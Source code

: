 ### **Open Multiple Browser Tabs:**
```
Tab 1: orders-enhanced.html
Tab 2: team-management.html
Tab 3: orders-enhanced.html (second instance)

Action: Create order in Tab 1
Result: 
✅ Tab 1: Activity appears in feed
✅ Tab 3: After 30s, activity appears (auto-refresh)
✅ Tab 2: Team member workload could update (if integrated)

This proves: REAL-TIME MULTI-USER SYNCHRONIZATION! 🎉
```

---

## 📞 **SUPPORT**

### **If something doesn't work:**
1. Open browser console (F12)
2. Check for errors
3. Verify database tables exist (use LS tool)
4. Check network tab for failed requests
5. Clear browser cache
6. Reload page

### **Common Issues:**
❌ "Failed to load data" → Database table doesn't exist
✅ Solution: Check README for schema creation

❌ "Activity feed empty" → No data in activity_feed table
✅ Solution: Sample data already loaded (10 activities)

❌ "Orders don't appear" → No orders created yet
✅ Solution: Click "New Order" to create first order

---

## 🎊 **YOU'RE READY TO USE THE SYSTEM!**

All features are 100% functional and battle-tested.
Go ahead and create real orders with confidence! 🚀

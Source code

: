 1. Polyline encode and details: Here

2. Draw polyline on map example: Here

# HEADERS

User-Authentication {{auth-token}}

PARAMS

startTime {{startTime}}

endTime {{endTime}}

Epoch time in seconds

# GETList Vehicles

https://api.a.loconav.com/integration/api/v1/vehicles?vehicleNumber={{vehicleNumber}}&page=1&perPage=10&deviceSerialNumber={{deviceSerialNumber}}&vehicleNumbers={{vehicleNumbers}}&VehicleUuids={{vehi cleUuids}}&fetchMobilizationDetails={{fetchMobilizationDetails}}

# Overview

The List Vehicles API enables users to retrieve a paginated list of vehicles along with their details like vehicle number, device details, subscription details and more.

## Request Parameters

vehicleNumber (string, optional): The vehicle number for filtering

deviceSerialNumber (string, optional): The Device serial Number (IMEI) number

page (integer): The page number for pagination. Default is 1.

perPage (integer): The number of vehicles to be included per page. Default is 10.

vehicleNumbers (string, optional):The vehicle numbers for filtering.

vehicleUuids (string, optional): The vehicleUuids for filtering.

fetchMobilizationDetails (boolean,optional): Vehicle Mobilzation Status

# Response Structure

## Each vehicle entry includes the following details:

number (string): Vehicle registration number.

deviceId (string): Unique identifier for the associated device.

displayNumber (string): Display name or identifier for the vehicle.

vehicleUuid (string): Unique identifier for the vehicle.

## What is needed:
Please transcribe the data exactly from its first line. End with the line that contains "loaded (10 activities)".

## Result of this task:
Source code

: ### **Open Multiple Browser Tabs:**
```
Tab 1: orders-enhanced.html
Tab 2: team-management.html
Tab 3: orders-enhanced.html (second instance)

Action: Create order in Tab 1
Result: 
✅ Tab 1: Activity appears in feed
✅ Tab 3: After 30s, activity appears (auto-refresh)
✅ Tab 2: Team member workload could update (if integrated)

This proves: REAL-TIME MULTI-USER SYNCHRONIZATION! 🎉
```

---

## 📞 **SUPPORT**

### **If something doesn't work:**
1. Open browser console (F12)
2. Check for errors
3. Verify database tables exist (use LS tool)
4. Check network tab for failed requests
5. Clear browser cache
6. Reload page

### **Common Issues:**
❌ "Failed to load data" → Database table doesn't exist
✅ Solution: Check README for schema creation

❌ "Activity feed empty" → No data in activity_feed table
✅ Solution: Sample data already loaded (10 activities)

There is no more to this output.